═══ Data to use

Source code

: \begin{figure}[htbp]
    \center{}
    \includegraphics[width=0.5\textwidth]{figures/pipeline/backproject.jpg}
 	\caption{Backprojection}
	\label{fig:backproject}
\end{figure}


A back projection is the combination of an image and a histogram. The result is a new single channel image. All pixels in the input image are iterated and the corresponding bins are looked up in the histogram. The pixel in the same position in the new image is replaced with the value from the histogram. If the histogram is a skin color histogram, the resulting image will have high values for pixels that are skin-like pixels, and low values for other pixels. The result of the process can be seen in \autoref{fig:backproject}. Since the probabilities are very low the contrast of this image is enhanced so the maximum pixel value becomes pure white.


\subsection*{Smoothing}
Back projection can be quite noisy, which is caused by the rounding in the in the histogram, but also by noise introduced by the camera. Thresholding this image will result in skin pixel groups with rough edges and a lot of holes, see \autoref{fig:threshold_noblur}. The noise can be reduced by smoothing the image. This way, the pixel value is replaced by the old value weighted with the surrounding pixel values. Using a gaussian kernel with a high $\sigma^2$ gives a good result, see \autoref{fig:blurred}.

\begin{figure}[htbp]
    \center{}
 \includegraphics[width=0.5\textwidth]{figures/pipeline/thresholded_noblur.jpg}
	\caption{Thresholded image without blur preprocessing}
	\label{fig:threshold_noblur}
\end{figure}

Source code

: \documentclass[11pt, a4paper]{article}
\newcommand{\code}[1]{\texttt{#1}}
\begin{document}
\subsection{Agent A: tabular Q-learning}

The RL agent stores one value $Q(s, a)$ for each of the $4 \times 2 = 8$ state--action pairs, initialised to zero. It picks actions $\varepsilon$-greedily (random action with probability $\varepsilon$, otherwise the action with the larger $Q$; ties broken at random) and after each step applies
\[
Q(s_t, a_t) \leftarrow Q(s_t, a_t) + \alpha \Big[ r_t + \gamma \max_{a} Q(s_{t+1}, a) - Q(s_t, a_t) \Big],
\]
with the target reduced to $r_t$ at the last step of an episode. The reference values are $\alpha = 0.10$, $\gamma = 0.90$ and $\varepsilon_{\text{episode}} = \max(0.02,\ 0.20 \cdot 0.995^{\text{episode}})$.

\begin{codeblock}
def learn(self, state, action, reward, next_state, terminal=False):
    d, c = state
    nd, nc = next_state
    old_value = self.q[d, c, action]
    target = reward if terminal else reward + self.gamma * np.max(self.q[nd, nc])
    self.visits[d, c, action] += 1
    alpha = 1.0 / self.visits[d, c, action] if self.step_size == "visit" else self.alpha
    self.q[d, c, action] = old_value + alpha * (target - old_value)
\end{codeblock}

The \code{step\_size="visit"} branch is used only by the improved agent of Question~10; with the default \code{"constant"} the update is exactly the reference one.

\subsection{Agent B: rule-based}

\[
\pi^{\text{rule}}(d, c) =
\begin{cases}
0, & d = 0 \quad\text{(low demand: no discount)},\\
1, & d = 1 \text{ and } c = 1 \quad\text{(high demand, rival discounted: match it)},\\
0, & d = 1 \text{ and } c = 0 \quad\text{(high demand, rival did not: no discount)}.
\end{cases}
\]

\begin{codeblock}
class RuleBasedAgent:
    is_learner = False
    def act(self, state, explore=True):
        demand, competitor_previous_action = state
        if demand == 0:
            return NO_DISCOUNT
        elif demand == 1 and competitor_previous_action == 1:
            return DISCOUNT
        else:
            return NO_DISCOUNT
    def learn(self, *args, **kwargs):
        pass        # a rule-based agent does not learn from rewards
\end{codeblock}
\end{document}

══════

▸ Required action
Exactly and without omission, set down every entry.

▸ Answer section
Source code

: \begin{figure}[htbp]
    \center{}
    \includegraphics[width=0.5\textwidth]{figures/pipeline/backproject.jpg}
 	\caption{Backprojection}
	\label{fig:backproject}
\end{figure}


A back projection is the combination of an image and a histogram. The result is a new single channel image. All pixels in the input image are iterated and the corresponding bins are looked up in the histogram. The pixel in the same position in the new image is replaced with the value from the histogram. If the histogram is a skin color histogram, the resulting image will have high values for pixels that are skin-like pixels, and low values for other pixels. The result of the process can be seen in \autoref{fig:backproject}. Since the probabilities are very low the contrast of this image is enhanced so the maximum pixel value becomes pure white.


\subsection*{Smoothing}
Back projection can be quite noisy, which is caused by the rounding in the in the histogram, but also by noise introduced by the camera. Thresholding this image will result in skin pixel groups with rough edges and a lot of holes, see \autoref{fig:threshold_noblur}. The noise can be reduced by smoothing the image. This way, the pixel value is replaced by the old value weighted with the surrounding pixel values. Using a gaussian kernel with a high $\sigma^2$ gives a good result, see \autoref{fig:blurred}.

\begin{figure}[htbp]
    \center{}
 \includegraphics[width=0.5\textwidth]{figures/pipeline/thresholded_noblur.jpg}
	\caption{Thresholded image without blur preprocessing}
	\label{fig:threshold_noblur}
\end{figure}

Source code

: \documentclass[11pt, a4paper]{article}
\newcommand{\code}[1]{\texttt{#1}}
\begin{document}
\subsection{Agent A: tabular Q-learning}

The RL agent stores one value $Q(s, a)$ for each of the $4 \times 2 = 8$ state--action pairs, initialised to zero. It picks actions $\varepsilon$-greedily (random action with probability $\varepsilon$, otherwise the action with the larger $Q$; ties broken at random) and after each step applies
\[
Q(s_t, a_t) \leftarrow Q(s_t, a_t) + \alpha \Big[ r_t + \gamma \max_{a} Q(s_{t+1}, a) - Q(s_t, a_t) \Big],
\]
with the target reduced to $r_t$ at the last step of an episode. The reference values are $\alpha = 0.10$, $\gamma = 0.90$ and $\varepsilon_{\text{episode}} = \max(0.02,\ 0.20 \cdot 0.995^{\text{episode}})$.

\begin{codeblock}
def learn(self, state, action, reward, next_state, terminal=False):
    d, c = state
    nd, nc = next_state
    old_value = self.q[d, c, action]
    target = reward if terminal else reward + self.gamma * np.max(self.q[nd, nc])
    self.visits[d, c, action] += 1
    alpha = 1.0 / self.visits[d, c, action] if self.step_size == "visit" else self.alpha
    self.q[d, c, action] = old_value + alpha * (target - old_value)
\end{codeblock}

The \code{step\_size="visit"} branch is used only by the improved agent of Question~10; with the default \code{"constant"} the update is exactly the reference one.

\subsection{Agent B: rule-based}

\[
\pi^{\text{rule}}(d, c) =
\begin{cases}
0, & d = 0 \quad\text{(low demand: no discount)},\\
1, & d = 1 \text{ and } c = 1 \quad\text{(high demand, rival discounted: match it)},\\
0, & d = 1 \text{ and } c = 0 \quad\text{(high demand, rival did not: no discount)}.
\end{cases}
\]

\begin{codeblock}
class RuleBasedAgent:
    is_learner = False
    def act(self, state, explore=True):
        demand, competitor_previous_action = state
        if demand == 0:
            return NO_DISCOUNT
        elif demand == 1 and competitor_previous_action == 1:
            return DISCOUNT
        else:
            return NO_DISCOUNT
    def learn(self, *args, **kwargs):
        pass        # a rule-based agent does not learn from rewards
\end{codeblock}
\end{document}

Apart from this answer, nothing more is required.